Unfortunately, Unsettled is a book you can accurately judge by its cover. Koonin’s title hints at a logical fallacy called the “strawman” argument. The blurb on the flap confirms this with its opening sentence: “When it comes to climate change, the media, politicians, and other prominent voices have declared that ‘the science is settled.’” 

A whit of fact checking by the author or publisher would have shown that this claim is not true. In fact, Koonin makes use of an old strawman concocted by opponents of climate science in the 1990s to create an illusion of arrogant scientists, biased media, and lying politicians—making them easier to attack.

The phrase “science is settled” is repeated as Koonin’s target throughout the book, even though it has never been in common use by climate scientists and their supporters. If it were, then Google and LexisNexis searches would surely turn up instances, but the opposite is true. All the examples I found were from critics claiming that advocates of the consensus had said it. The earliest published use I found was a July 11, 1996, letter to the Wall Street Journal from prominent denier Fred Singer, falsely claiming that the IPCC report had been inappropriately tampered with for political purposes and that “politicians and activists” were “anxious to stipulate that the science is settled.”

Singer’s strawman gained traction a year later when William O’Keefe, the chairman of Global Climate Coalition (a lobbying organization opposed to climate action) claimed in a statement to Congress that “the [Clinton] Administration repeatedly quotes that [IPCC] sentiment out of context in its statements that the ‘science is settled.’” It stands to reason that repeated use of the phrase “the science is settled” would be found in searches if true. Searches do, however, turn up (in the White House archive) what Bill Clinton actually said only two weeks before Singer’s letter: “The science is clear and compelling: We humans are changing the global climate.” Nobody could argue with that at the time, nor can they now; even climate change deniers accept that human activity has altered the climate.

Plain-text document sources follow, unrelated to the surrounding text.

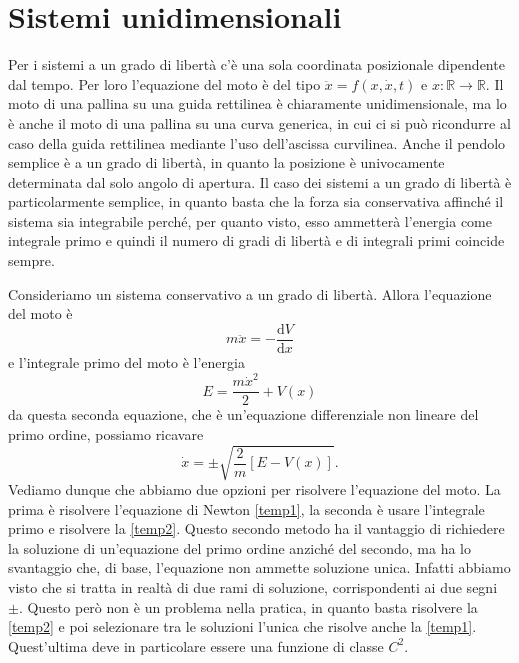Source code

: \chapter{Sistemi unidimensionali}
 Per i sistemi a un grado di libertà c'è una sola coordinata posizionale dipendente dal tempo. Per loro l'equazione del moto è del tipo $\ddot{x} = f(x,\dot{x},t)$ e $x:\mathbb{R}\to\mathbb{R}$. Il moto di una pallina su una guida rettilinea è chiaramente unidimensionale, ma lo è anche il moto di una pallina su una curva generica, in cui ci si può ricondurre al caso della guida rettilinea mediante l'uso dell'ascissa curvilinea. Anche il pendolo semplice è a un grado di libertà, in quanto la posizione è univocamente determinata dal solo angolo di apertura. Il caso dei sistemi a un grado di libertà è particolarmente semplice, in quanto basta che la forza sia conservativa affinché il sistema sia integrabile perché, per quanto visto, esso ammetterà l'energia come integrale primo e quindi il numero di gradi di libertà e di integrali primi coincide sempre. 

    Consideriamo un sistema conservativo a un grado di libertà. Allora l'equazione del moto è 
    \begin{equation}
        m\ddot{x} = -\frac{\mathrm{d}V}{\mathrm{d}x}
        \label{temp1}
    \end{equation}
    e l'integrale primo del moto è l'energia
    \begin{equation}
        E = \frac{m\dot{x}^2}{2} + V(x)
    \end{equation}
    da questa seconda equazione, che è un'equazione differenziale non lineare del primo ordine, possiamo ricavare
    \begin{equation}
        \dot{x} = \pm \sqrt{\frac{2}{m}\left[E-V(x)\right]}.
        \label{temp2}
    \end{equation}
    Vediamo dunque che abbiamo due opzioni per risolvere l'equazione del moto. La prima è risolvere l'equazione di Newton \ref{temp1}, la seconda è usare l'integrale primo e risolvere la \ref{temp2}. Questo secondo metodo ha il vantaggio di richiedere la soluzione di un'equazione del primo ordine anziché del secondo, ma ha lo svantaggio che, di base, l'equazione non ammette soluzione unica. Infatti abbiamo visto che si tratta in realtà di due rami di soluzione, corrispondenti ai due segni $\pm$. Questo però non è un problema nella pratica, in quanto basta risolvere la \ref{temp2} e poi selezionare tra le soluzioni l'unica che risolve anche la \ref{temp1}. Quest'ultima deve in particolare essere una funzione di classe $C^2$.

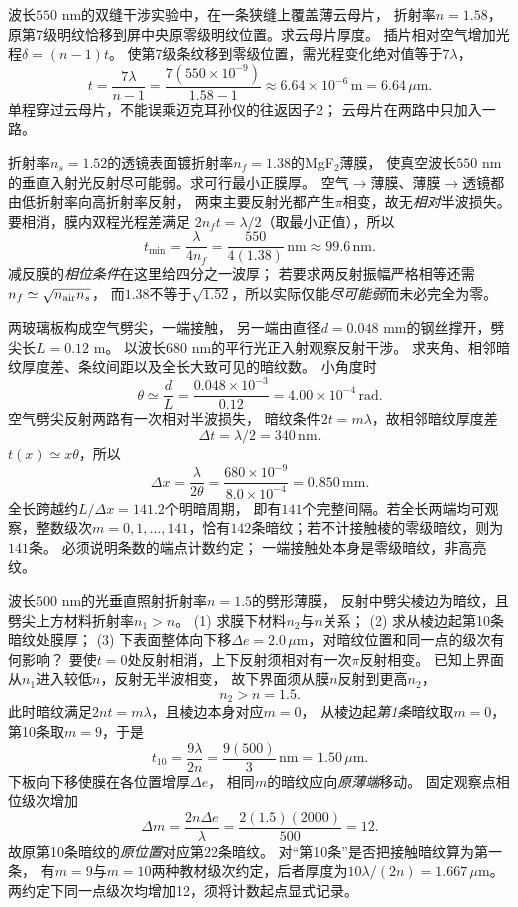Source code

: \problemtext 波长$550$ nm的双缝干涉实验中，在一条狭缝上覆盖薄云母片，
折射率$n=1.58$，原第7级明纹恰移到屏中央原零级明纹位置。求云母片厚度。
\workings
插片相对空气增加光程$\delta=(n-1)t$。
使第7级条纹移到零级位置，需光程变化绝对值等于$7\lambda$，
\[
\boxed{t=\frac{7\lambda}{n-1}
=\frac{7(550\times10^{-9})}{1.58-1}
\approx6.64\times10^{-6}\,\mathrm m=6.64\,\mu\mathrm m}.
\]
\crosscheck 单程穿过云母片，不能误乘迈克耳孙仪的往返因子2；
云母片在两路中只加入一路。

\problemtext 折射率$n_s=1.52$的透镜表面镀折射率$n_f=1.38$的MgF$_2$薄膜，
使真空波长$550$ nm的垂直入射光反射尽可能弱。求可行最小正膜厚。
\workings
空气$\to$薄膜、薄膜$\to$透镜都由低折射率向高折射率反射，
两束主要反射光都产生$\pi$相变，故无\emph{相对}半波损失。
要相消，膜内双程光程差满足
$2n_ft=\lambda/2$（取最小正值），所以
\[
\boxed{t_{\min}=\frac{\lambda}{4n_f}
=\frac{550}{4(1.38)}\,\mathrm{nm}
\approx99.6\,\mathrm{nm}}.
\]
\crosscheck 减反膜的\emph{相位条件}在这里给四分之一波厚；
若要求两反射振幅严格相等还需$n_f\simeq\sqrt{n_{\rm air}n_s}$，
而$1.38$不等于$\sqrt{1.52}$，所以实际仅能\emph{尽可能弱}而未必完全为零。

\problemtext 两玻璃板构成空气劈尖，一端接触，
另一端由直径$d=0.048$ mm的钢丝撑开，劈尖长$L=0.12$ m。
以波长$680$ nm的平行光正入射观察反射干涉。
求夹角、相邻暗纹厚度差、条纹间距以及全长大致可见的暗纹数。
\workings
小角度时
\[
\boxed{\theta\simeq\frac{d}{L}
=\frac{0.048\times10^{-3}}{0.12}
=4.00\times10^{-4}\,\mathrm{rad}}.
\]
空气劈尖反射两路有一次相对半波损失，
暗纹条件$2t=m\lambda$，故相邻暗纹厚度差
\[
\boxed{\Delta t=\lambda/2=340\,\mathrm{nm}}.
\]
$t(x)\simeq x\theta$，所以
\[
\boxed{\Delta x=\frac{\lambda}{2\theta}
=\frac{680\times10^{-9}}{8.0\times10^{-4}}
=0.850\,\mathrm{mm}}.
\]
全长跨越约$L/\Delta x=141.2$个明暗周期，
即有$141$个完整间隔。若全长两端均可观察，整数级次$m=0,1,\ldots,141$，恰有$142$条暗纹；若不计接触棱的零级暗纹，则为$141$条。
\crosscheck 必须说明条数的端点计数约定；
一端接触处本身是零级暗纹，非高亮纹。

\problemtext 波长$500$ nm的光垂直照射折射率$n=1.5$的劈形薄膜，
反射中劈尖棱边为暗纹，且劈尖上方材料折射率$n_1>n$。
(1) 求膜下材料$n_2$与$n$关系；
(2) 求从棱边起第10条暗纹处膜厚；
(3) 下表面整体向下移$\Delta e=2.0\,\mu$m，对暗纹位置和同一点的级次有何影响？
\workings
要使$t=0$处反射相消，上下反射须相对有一次$\pi$反射相变。
已知上界面从$n_1$进入较低$n$，反射无半波相变，
故下界面须从膜$n$反射到更高$n_2$，
\[
\boxed{n_2>n=1.5}.
\]
此时暗纹满足$2nt=m\lambda$，且棱边本身对应$m=0$，
从棱边起\emph{第1条}暗纹取$m=0$，
第10条取$m=9$，于是
\[
\boxed{t_{10}=\frac{9\lambda}{2n}
=\frac{9(500)}{3}\,\mathrm{nm}=1.50\,\mu\mathrm m}.
\]
下板向下移使膜在各位置增厚$\Delta e$，
相同$m$的暗纹应向\emph{原薄端}移动。
固定观察点相位级次增加
\[
\boxed{\Delta m=\frac{2n\Delta e}{\lambda}
=\frac{2(1.5)(2000)}{500}=12}.
\]
故原第10条暗纹的\emph{原位置}对应第22条暗纹。
\crosscheck 对“第10条”是否把接触暗纹算为第一条，
有$m=9$与$m=10$两种教材级次约定，后者厚度为$10\lambda/(2n)=1.667\,\mu\mathrm m$。两约定下同一点级次均增加12，须将计数起点显式记录。

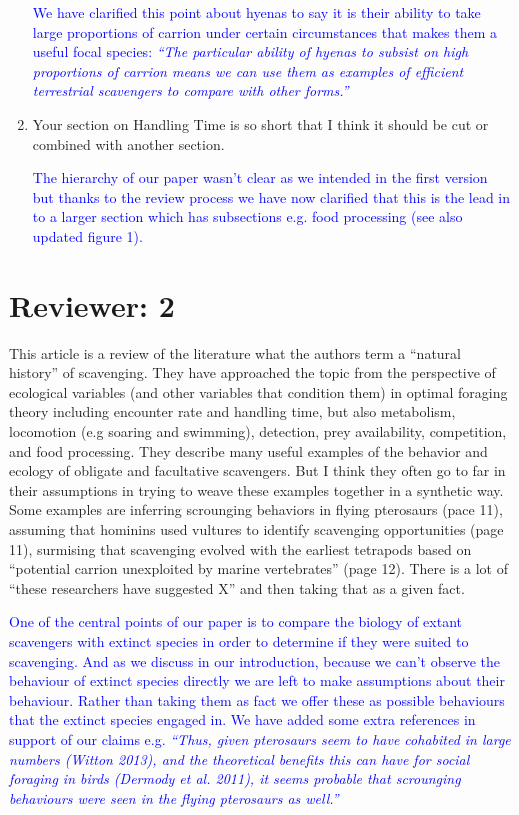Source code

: \documentclass[12pt,letterpaper]{article}
\begin{document}
\begin{enumerate}
\textcolor{blue}{We have clarified this point about hyenas to say it is their ability to take large proportions of carrion under certain circumstances that makes them a useful focal species: \textit{``The particular ability of hyenas to subsist on high proportions of carrion means we can use them as examples of efficient terrestrial scavengers to compare with other forms.''}}

\item{Your section on Handling Time is so short that I think it should be cut or combined with another section.}

\textcolor{blue}{The hierarchy of our paper wasn't clear as we intended in the first version but thanks to the review process we have now clarified that this is the lead in to a larger section which has subsections e.g. food processing (see also updated figure 1).} 

\end{enumerate}

\section{Reviewer: 2}
This article is a review of the literature what the authors term a ``natural history'' of scavenging.
They have approached the topic from the perspective of ecological variables (and other variables that condition them) in optimal foraging theory including encounter rate and handling time, but also metabolism, locomotion (e.g soaring and swimming), detection, prey availability, competition, and food processing.
They describe many useful examples of the behavior and ecology of obligate and facultative scavengers.
But I think they often go to far in their assumptions in trying to weave these examples together in a synthetic way.
Some examples are inferring scrounging behaviors in flying pterosaurs (pace 11), assuming that hominins used vultures to identify scavenging opportunities (page 11), surmising that scavenging evolved with the earliest tetrapods based on ``potential carrion unexploited by marine vertebrates'' (page 12).
There is a lot of ``these researchers have suggested X'' and then taking that as a given fact.

\smallskip
\textcolor{blue}{One of the central points of our paper is to compare the biology of extant scavengers with extinct species in order to determine if they were suited to scavenging.
And as we discuss in our introduction, because we can't observe the behaviour of extinct species directly we are left to make assumptions about their behaviour. 
Rather than taking them as fact we offer these as possible behaviours that the extinct species engaged in.
We have added some extra references in support of our claims e.g. \textit {``Thus, given pterosaurs seem to have cohabited in large numbers (Witton 2013), and the theoretical benefits this can have for social foraging in birds (Dermody et al. 2011), it seems probable that scrounging behaviours were seen in the flying pterosaurs as well.''}}
\end{document}
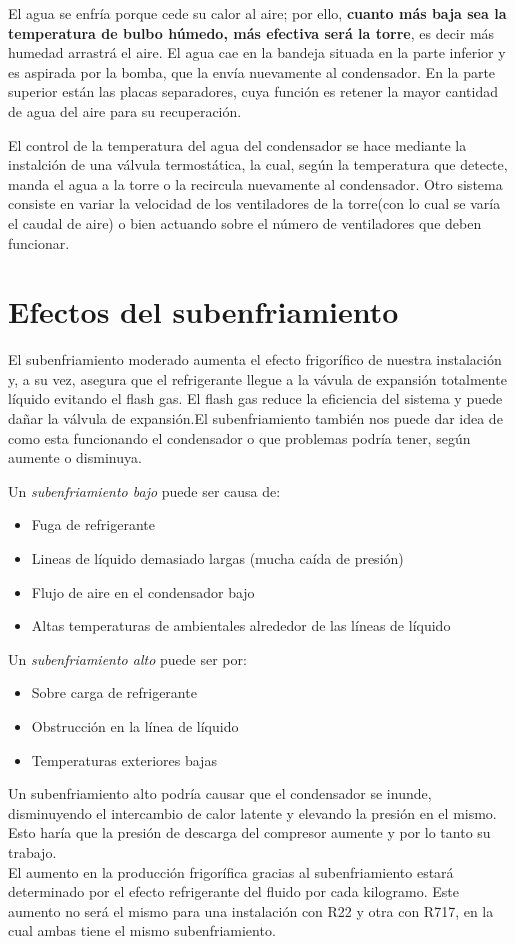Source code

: El agua se enfr\'ia porque cede su calor al aire; por ello, \textbf{cuanto m\'as baja sea la temperatura de bulbo h\'umedo, m\'as efectiva ser\'a la torre}, es decir m\'as humedad arrastr\'a el aire. El agua cae en la bandeja situada en la parte inferior y es aspirada por la bomba, que la env\'ia nuevamente al condensador. En la parte superior est\'an las placas separadores, cuya funci\'on es retener la mayor cantidad de agua del aire para su recuperaci\'on.

El control de la temperatura del agua del condensador se hace mediante la instalci\'on de una v\'alvula termost\'atica, la cual, seg\'un la temperatura que detecte, manda el agua a la torre o la recircula nuevamente al condensador. Otro sistema consiste en variar la velocidad de los ventiladores de la torre(con lo cual se var\'ia el caudal de aire) o bien actuando sobre el n\'umero de ventiladores que deben funcionar.

\section{Efectos del subenfriamiento}

El subenfriamiento moderado aumenta el efecto frigor\'ifico de nuestra instalaci\'on y, a su vez, asegura que el refrigerante llegue a la v\'avula de expansi\'on totalmente l\'iquido evitando el flash gas. El flash gas reduce la eficiencia del sistema y puede da\~{n}ar la v\'alvula de expansi\'on.El subenfriamiento tambi\'en nos puede dar idea de como esta funcionando el condensador o que problemas podr\'ia tener, seg\'un aumente o disminuya.

Un \emph{subenfriamiento bajo} puede ser causa de:
\begin{itemize}
    \item Fuga de refrigerante
    \item Lineas de l\'iquido demasiado largas (mucha ca\'ida de presi\'on)
    \item Flujo de aire en el condensador bajo
    \item Altas temperaturas de ambientales alrededor de las l\'ineas de l\'iquido
\end{itemize}
Un \emph{subenfriamiento alto} puede ser por:
\begin{itemize}
    \item Sobre carga de refrigerante
    \item Obstrucci\'on en la l\'inea de l\'iquido
    \item Temperaturas exteriores bajas
\end{itemize}
Un subenfriamiento alto podr\'ia causar que el condensador se inunde, disminuyendo el intercambio de calor latente y elevando la presi\'on en el mismo. Esto har\'ia que la presi\'on de descarga del compresor aumente y por lo tanto su trabajo.\\El aumento en la producci\'on frigor\'ifica gracias al subenfriamiento estar\'a determinado por el efecto refrigerante del fluido por cada kilogramo. Este aumento no ser\'a el mismo para una instalaci\'on con R22 y otra con R717, en la cual ambas tiene el mismo subenfriamiento.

There are many examples of physical problems that are difficult to model, have large uncertainties and unpredictable outcomes, put people at risk, and require policy decisions and international treaties. My primary field of planetary defense is one. It’s a clear and compelling fact that Earth will be hit by another asteroid. We just don’t know where, when, or how bad it will be. The recent reentry of an errant Chinese upper stage rocket provides a more concrete analogy. The fact that its orbit would decay and it was going to come down was not in question and could rightly be called “a settled fact.” Various models had huge uncertainties, disagreed with one another, and could not predict the reentry location. But those inadequacies cannot be used as evidence for any absurd claim that it was going to stay in orbit. Anyone taking that position would be guilty of the same logical fallacy (called “impossible expectations”) that Koonin directs toward climate science.

Another example of a strawman argument in Unsettled is the claim that the term climate change denial is intended to invoke Holocaust denial. Koonin says, “I find it particularly abhorrent to have a call for open scientific discussion equated with Holocaust denial, especially since the Nazis killed more than two hundred of my relatives in Eastern Europe.” I do not doubt the sincerity of his anger, but it is misdirected.

Again, it’s aimed at a strawman. Climate change deniers are (by definition) not asking for open scientific discussion. The term denier is reserved for those who simply deny. There is also no evidence that the term climate change denial is intended to invoke Holocaust denial. Ironically, this connection was first made by the late Hollywood screenwriter Michael Crichton, speaking at a 2003 lecture at Caltech, where Koonin was provost. The word denier literally means “one who denies,” and the term has been used this way since the 1400s. The term Holocaust denier didn’t come into widespread use until the 1980s. By the early 1990s, denier was independently being used to describe those who deny the science of climate change.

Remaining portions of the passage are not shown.